If a line in the entries contains the string "window", include that line in your answer.

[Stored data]
▶
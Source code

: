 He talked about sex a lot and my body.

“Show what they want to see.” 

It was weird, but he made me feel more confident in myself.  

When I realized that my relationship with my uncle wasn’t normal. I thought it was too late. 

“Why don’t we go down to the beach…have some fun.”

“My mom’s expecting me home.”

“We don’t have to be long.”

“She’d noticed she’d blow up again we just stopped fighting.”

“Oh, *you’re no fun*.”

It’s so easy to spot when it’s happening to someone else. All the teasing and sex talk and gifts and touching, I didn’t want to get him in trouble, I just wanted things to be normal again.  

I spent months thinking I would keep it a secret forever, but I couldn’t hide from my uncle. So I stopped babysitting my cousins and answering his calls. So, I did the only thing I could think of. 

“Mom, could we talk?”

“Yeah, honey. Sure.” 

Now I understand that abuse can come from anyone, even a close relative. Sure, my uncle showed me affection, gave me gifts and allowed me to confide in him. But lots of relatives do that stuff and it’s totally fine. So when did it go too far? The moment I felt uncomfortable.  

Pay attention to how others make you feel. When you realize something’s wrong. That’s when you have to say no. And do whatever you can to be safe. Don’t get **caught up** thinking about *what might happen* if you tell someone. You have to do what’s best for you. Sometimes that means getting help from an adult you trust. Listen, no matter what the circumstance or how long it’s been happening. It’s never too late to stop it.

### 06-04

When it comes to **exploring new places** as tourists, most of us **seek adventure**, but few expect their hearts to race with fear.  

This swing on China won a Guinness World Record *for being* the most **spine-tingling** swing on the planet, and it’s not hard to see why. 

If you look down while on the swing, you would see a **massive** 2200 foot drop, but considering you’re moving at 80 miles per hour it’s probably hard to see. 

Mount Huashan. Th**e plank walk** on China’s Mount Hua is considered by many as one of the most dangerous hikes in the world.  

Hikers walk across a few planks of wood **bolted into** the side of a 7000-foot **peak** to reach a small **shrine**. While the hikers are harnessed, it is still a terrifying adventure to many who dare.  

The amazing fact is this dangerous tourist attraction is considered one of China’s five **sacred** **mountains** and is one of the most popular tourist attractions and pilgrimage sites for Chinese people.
◀
▶
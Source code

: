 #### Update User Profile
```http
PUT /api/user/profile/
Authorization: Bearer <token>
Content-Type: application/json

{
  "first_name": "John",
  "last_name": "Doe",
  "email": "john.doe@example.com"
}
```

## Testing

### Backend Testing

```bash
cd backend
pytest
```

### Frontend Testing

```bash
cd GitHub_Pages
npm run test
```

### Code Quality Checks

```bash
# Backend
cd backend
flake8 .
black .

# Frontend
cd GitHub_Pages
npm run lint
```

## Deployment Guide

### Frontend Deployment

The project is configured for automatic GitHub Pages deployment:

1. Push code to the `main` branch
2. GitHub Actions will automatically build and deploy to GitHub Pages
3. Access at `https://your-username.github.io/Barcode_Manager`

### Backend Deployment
◀
▶
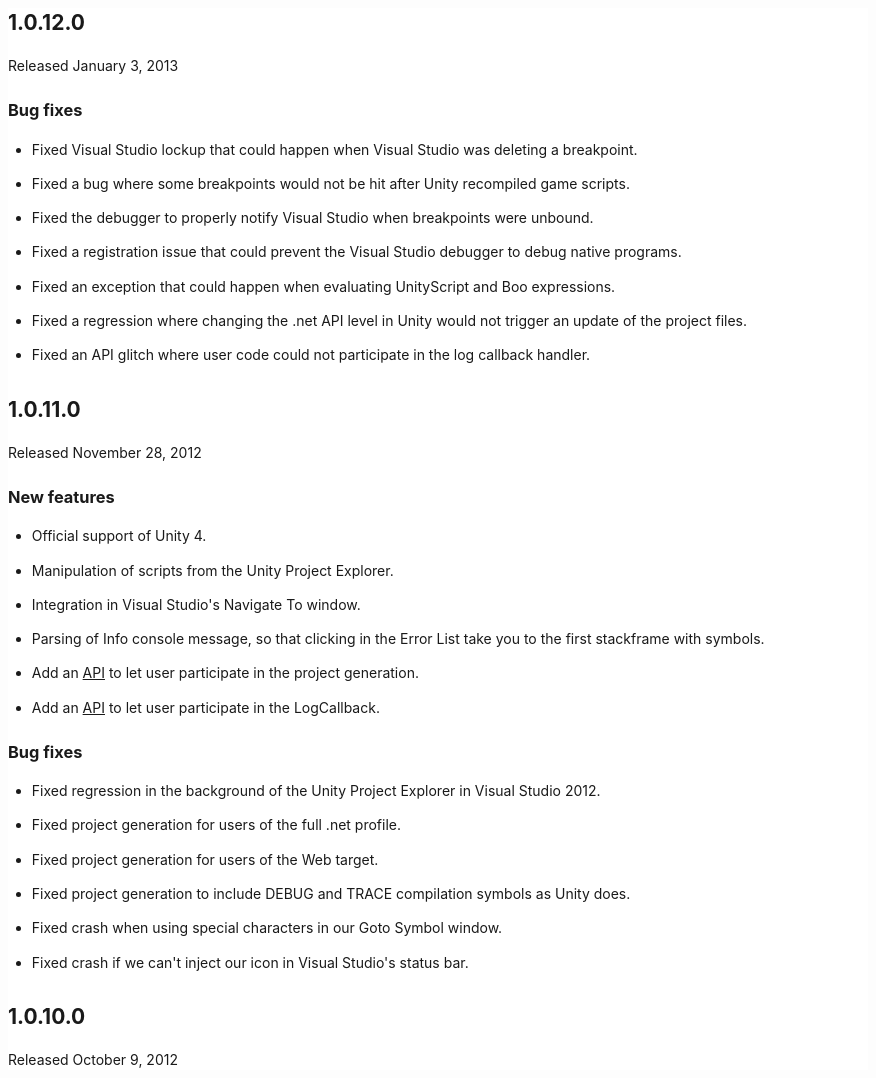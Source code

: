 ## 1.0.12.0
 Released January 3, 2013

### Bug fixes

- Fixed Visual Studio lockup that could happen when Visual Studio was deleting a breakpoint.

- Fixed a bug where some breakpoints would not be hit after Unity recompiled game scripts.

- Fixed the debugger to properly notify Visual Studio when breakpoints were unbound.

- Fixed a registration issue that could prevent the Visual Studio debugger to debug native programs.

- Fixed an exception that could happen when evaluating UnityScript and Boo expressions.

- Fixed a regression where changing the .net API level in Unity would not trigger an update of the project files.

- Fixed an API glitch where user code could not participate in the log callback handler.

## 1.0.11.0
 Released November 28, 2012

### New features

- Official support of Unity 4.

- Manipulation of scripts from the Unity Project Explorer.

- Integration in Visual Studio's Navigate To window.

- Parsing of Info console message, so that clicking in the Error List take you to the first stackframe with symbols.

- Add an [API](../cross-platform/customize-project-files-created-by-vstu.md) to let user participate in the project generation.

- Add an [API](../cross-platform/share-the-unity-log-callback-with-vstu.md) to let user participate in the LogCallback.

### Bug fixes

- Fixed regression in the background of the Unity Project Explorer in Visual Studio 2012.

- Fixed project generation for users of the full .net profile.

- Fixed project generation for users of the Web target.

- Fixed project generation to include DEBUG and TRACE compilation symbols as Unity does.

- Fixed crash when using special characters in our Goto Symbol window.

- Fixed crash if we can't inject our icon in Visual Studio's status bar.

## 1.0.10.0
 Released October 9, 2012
◀
Output of the task
- Integration in Visual Studio's Navigate To window.
- Fixed crash when using special characters in our Goto Symbol window.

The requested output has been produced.